Wednesday 19 October 2016

Why 100 Chibok Girls Are Willing To Remain With Book Haram-Chibok Community Leader


Despite the fact that the Federal Government is negotiating the release of another 83 of the Chibok schoolgirls taken in a mass abduction two-and-a-half years ago, but more than 100 others appear unwilling to leave their Boko Haram Islamic extremist captors, a community leader said Tuesday.


The unwilling girls may have been radicalized by Boko Haram or are ashamed to return home because they were forced to marry
extremists and have babies, chairman Pogu Bitrus of the Chibok Development Association told The Associated Press in a telephone interview. Bitrus said the 21 Chibok girls freed last week in the first negotiated release between Nigeria’s government and Boko Haram should be educated abroad, because they will probably face stigma in Nigeria. The girls and their parents were reunited Sunday and are expected to meet with Nigeria’s President Muhammadu Buhari on Tuesday or Wednesday, Bitrus said.

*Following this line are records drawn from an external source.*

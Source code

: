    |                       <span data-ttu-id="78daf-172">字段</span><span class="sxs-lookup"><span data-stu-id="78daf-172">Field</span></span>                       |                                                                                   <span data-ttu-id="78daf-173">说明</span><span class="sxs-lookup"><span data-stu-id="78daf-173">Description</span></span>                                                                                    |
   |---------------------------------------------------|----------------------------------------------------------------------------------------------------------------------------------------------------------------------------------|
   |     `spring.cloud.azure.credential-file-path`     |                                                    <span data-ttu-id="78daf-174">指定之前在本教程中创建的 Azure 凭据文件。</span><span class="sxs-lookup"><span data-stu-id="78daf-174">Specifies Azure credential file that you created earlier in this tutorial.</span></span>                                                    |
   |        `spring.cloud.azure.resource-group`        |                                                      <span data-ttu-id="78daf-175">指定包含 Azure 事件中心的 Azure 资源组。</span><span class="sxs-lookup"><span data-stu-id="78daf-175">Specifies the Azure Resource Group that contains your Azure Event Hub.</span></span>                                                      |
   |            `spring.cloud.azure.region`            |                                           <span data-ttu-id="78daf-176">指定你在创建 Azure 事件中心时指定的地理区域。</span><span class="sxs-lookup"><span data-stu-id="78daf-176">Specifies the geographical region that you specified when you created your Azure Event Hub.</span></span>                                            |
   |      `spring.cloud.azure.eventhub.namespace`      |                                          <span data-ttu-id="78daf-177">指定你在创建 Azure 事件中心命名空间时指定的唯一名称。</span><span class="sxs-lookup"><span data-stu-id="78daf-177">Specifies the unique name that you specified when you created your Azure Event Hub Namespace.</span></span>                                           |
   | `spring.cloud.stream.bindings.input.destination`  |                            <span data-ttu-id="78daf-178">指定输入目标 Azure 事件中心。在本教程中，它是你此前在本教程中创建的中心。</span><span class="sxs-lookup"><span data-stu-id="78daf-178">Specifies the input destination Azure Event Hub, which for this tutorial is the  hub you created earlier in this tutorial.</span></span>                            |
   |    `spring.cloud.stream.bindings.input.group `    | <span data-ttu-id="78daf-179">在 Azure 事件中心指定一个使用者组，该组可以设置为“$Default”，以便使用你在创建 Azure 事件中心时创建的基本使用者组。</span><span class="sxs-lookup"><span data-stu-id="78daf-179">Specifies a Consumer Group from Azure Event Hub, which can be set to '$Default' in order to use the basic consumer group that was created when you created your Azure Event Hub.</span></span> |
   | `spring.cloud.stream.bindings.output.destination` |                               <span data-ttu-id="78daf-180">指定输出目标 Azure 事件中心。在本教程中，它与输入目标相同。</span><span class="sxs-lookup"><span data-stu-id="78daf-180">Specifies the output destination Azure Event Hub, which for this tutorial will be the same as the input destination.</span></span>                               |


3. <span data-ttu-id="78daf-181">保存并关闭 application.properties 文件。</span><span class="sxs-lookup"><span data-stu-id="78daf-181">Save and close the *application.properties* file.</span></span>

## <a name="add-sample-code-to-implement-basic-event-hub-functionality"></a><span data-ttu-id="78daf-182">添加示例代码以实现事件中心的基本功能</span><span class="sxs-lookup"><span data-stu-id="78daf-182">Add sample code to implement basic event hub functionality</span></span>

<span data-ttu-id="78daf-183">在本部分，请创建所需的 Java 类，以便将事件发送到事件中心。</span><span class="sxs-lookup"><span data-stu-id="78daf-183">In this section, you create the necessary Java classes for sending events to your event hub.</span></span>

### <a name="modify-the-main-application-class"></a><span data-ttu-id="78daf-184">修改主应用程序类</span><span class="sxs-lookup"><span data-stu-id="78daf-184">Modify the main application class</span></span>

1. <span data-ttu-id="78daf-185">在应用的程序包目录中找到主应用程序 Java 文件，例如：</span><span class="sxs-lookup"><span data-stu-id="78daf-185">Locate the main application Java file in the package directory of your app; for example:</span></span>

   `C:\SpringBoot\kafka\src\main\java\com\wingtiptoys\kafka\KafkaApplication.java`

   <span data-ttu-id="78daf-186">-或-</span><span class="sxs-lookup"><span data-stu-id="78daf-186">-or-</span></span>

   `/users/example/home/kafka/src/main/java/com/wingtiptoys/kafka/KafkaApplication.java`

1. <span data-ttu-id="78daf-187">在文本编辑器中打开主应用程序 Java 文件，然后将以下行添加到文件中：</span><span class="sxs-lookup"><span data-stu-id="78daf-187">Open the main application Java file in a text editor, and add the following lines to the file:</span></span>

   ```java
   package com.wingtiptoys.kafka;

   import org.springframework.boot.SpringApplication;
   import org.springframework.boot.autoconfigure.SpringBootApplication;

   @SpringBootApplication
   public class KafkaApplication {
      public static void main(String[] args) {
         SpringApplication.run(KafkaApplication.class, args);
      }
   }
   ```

 Buhari flew to Germany on an official visit the day of the girls’ release. Buhari said Monday that his government is prepared to talk with Boko Haram as long as the extremists agree to involve
organisations like the International Committee of the Red Cross, which was an intermediary in last week’s release.
Some 276 schoolgirls were kidnapped from a school in northeastern Chibok in April 2014. Dozens escaped early on and at least half a dozen have died in captivity, according to the newly freed girls, Bitrus said.

All those who escaped on their own have left Chibok because, even though they were held only a few hours, they were labelled “Boko Haram wives” and taunted, he said. At least 20 of the girls are being educated in the United States. “We would prefer that they are taken away from the community and this country because the stigmatization is going to affect them for the rest of their lives,” Bitrus said.
“Even someone believed to have been abused by Boko Haram would be seen in a bad light.” All Nigerian institutions and the freed girls’ communities and families must “stand strong” to “protect them from stigma, ostracization and rejection,” the U.N. special rapporteurs on the sale of children, on slavery and on the right to health said in a statement Tuesday.